Há bandas que procuram a canção pop perfeita. Os romancistas norte-americanos procuram o grande romance americano. O Santo Graal das letras americanas teria de ser um grande fresco de toda a história americana; mítico mas que projectasse o homem comum; exemplar dos valores americanos, inspirador e escrito na língua telúrica das pedras e da paisagem, a língua de Whitman, de Twain e de Faulkner. Um romance onde coubesse toda a América, um romance que fosse a América.

 

Por esse motivo, pode parecer estranho que um livro escrito por uma mulher negra, sobre a vida de uma escrava e da sua luta para se reconstruir em liberdade, que decorre em meados do século XIX, seja talvez o mais próximo que os escritores americanos estiveram daquele grande romance. É o relato de uma experiência minoritária, sobre uma das páginas negras da história americana e, no entanto, Beloved ultrapassa claramente esses limites.

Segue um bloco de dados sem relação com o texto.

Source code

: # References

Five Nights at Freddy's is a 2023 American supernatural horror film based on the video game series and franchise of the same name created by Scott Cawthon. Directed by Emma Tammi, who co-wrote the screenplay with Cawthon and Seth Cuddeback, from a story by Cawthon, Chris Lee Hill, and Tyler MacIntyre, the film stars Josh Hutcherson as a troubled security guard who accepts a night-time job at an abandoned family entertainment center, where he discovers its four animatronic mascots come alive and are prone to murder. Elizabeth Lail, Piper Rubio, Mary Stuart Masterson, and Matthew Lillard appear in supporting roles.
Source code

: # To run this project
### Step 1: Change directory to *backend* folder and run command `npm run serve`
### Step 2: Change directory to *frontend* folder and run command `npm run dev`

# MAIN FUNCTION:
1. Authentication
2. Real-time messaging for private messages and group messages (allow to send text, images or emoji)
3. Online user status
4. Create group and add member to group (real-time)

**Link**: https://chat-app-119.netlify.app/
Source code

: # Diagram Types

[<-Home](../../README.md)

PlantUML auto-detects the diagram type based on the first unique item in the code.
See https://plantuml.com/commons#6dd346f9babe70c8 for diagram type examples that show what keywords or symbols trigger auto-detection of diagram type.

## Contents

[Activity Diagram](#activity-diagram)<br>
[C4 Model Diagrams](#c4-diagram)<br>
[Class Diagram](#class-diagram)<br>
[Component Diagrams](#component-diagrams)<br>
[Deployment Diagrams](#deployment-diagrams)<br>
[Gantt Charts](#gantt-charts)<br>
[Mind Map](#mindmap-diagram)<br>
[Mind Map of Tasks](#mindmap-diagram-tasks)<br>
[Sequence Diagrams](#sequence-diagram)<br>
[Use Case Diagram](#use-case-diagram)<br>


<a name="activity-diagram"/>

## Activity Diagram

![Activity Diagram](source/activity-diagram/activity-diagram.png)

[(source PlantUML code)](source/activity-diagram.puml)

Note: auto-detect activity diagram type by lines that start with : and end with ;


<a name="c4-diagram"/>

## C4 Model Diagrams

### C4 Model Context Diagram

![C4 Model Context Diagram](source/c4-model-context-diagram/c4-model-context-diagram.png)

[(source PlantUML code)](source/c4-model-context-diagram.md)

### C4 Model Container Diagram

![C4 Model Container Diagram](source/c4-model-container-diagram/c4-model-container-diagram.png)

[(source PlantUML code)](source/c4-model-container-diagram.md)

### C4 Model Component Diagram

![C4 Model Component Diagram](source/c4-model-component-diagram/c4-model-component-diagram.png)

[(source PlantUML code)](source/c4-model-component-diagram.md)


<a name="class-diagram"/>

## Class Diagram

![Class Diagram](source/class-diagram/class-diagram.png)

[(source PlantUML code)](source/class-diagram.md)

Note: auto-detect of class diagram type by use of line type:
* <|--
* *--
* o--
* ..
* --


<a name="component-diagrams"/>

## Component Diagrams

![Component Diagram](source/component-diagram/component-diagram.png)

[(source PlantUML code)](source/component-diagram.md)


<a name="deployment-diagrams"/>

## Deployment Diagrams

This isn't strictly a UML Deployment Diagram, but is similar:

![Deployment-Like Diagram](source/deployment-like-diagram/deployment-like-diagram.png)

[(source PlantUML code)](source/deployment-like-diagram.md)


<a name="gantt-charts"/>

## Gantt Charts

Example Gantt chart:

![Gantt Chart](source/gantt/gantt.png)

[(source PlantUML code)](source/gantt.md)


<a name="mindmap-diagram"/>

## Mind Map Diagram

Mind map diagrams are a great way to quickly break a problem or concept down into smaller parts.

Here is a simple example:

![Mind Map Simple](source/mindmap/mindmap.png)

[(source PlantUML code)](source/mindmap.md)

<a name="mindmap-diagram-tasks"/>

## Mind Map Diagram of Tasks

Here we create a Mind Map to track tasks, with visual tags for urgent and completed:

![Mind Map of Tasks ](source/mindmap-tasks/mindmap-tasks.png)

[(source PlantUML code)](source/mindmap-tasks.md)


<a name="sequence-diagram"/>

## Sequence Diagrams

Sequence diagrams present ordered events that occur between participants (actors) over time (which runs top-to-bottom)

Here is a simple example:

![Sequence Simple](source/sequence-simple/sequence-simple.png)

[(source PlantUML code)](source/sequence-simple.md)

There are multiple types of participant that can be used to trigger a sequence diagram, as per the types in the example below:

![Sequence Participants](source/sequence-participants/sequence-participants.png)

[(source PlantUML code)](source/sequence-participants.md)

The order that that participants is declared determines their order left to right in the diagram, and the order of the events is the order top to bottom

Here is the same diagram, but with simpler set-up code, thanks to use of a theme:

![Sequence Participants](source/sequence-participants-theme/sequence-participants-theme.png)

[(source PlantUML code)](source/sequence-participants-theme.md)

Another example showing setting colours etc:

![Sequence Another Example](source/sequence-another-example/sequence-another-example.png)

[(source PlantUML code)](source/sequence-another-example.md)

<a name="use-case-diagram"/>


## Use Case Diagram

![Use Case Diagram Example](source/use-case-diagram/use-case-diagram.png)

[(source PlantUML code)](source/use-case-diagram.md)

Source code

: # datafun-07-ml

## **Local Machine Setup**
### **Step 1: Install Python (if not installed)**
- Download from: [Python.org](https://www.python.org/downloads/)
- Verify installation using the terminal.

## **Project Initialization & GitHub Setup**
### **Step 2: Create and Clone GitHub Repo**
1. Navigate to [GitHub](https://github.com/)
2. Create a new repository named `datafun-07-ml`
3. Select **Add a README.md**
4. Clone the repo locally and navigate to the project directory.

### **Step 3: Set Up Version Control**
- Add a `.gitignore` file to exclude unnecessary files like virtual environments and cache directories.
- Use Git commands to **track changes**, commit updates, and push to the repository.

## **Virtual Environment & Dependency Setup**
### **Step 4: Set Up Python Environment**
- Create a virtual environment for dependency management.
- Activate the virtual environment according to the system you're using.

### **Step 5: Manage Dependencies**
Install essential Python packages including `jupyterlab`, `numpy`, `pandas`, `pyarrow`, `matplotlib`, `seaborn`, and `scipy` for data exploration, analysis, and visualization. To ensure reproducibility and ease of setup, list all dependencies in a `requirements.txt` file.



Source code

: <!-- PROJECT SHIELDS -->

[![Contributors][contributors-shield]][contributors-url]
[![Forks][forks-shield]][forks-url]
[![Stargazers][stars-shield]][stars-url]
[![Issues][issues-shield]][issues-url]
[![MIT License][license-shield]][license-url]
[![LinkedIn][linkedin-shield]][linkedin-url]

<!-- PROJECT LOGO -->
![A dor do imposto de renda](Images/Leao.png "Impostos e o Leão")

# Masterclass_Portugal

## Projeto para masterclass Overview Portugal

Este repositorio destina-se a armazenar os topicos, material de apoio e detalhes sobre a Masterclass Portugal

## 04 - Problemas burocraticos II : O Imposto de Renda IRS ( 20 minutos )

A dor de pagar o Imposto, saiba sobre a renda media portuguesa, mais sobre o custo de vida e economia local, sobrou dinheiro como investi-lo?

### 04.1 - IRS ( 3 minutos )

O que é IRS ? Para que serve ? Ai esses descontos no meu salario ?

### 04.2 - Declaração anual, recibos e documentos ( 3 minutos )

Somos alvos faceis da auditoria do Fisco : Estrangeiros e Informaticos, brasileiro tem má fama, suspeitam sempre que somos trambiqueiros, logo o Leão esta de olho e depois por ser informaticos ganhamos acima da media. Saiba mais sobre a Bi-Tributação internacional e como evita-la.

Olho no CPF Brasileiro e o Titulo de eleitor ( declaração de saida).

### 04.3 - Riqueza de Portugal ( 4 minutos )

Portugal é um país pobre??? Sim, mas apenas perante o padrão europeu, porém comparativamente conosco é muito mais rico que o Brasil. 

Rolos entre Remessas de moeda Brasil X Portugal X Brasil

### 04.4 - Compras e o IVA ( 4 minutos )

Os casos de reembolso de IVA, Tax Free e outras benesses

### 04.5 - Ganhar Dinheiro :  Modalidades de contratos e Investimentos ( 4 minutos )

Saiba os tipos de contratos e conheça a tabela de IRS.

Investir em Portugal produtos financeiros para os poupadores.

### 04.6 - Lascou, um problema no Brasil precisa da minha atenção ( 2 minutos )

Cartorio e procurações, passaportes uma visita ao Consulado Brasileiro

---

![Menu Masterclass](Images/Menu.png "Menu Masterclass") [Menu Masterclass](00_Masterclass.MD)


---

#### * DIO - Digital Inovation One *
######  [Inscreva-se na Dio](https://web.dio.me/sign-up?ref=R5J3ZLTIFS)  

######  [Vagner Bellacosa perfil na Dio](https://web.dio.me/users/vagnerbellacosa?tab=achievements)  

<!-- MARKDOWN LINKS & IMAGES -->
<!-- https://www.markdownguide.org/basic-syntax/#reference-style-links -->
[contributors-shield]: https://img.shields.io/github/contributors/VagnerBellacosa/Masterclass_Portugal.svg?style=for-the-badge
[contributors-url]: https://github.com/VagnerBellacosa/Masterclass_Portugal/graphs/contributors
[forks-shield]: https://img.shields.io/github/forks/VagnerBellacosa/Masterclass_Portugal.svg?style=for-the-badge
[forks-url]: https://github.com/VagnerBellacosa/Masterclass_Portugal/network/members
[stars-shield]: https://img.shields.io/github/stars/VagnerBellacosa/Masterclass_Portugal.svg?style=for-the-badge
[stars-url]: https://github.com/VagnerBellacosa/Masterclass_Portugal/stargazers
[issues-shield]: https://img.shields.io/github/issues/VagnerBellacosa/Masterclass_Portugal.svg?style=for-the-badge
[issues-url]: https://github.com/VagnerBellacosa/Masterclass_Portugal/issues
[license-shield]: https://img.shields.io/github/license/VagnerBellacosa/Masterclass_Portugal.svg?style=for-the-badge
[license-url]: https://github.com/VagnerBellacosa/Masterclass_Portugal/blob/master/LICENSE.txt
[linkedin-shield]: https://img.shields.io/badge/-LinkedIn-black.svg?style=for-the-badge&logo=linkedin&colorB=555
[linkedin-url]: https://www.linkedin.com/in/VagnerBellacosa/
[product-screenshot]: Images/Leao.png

Em vez da construção épica de um país, temos a história de Sethe, mulher, negra e escrava em fuga de uma plantação, Sweet Home, rumo à liberdade. Privado de desejos e vontade própria, o escravo não tinha autorização para se apegar aos seus porque nada lhe pertencia. O seu corpo, animalizado, brutalizado e violado, não lhe pertencia. Para não sofrer mais, o escravo nem sequer se podia afeiçoar aos filhos, porque “não valia a pena memorizar feições que nunca veria transformarem-se em adultas”, “assim protegíamo-nos e amávamos pouco”. Para o escravo, a liberdade era mais do que a carta de alforria, o soldo pago pelo suor do rosto, era “chegar a um lugar onde se podia amar tudo aquilo que se escolhesse - sem precisar da autorização para o desejo”. Quando Sethe se vê novamente sob a ameaça de perder o que conquistou com a fuga, recusa-se a aceitar que os filhos voltem para o lugar escuro de onde escaparam e degola a própria filha. E o que é mais chocante no sacrifício é a necessidade que subjaz ao acto aparentemente tresloucado. Tal como Abraão ouve a voz de Deus e não hesita em sacrificar o seu único filho, Sethe está disposta a matar os filhos para os poupar à não-vida da escravidão. O que parece loucura é, afinal, amor. Depois de conhecer a liberdade, Sethe não quer que os filhos sintam na pele a mesma árvore de carne viva que ela carrega às costas. A memória do sofrimento não se cinge às cicatrizes físicas. Beloved é também uma história de fantasmas que não se podem esquecer (o fantasma da criança morta assombra a casa de Sethe e encarna nessa criatura vinda de lado nenhum que se chama Beloved), de passados que não se podem exorcizar.

 

O Nobel que Toni Morrison recebeu deve-se sobretudo a este seu quinto romance, publicado em 1987. E o lugar de Beloved na galeria dos grandes romances americanos releva da sua ressonância bíblica, que lhe confere o carácter mítico, e do poder evocativo da tradição oral, que lhe garante a força telúrica e o enraizamento popular. É a história da libertação de um povo e do sangue derramado nesse caminho. É sobretudo a história de uma mulher e do seu êxodo particular rumo à Terra Prometida que cada ser humano livre traz no seu coração.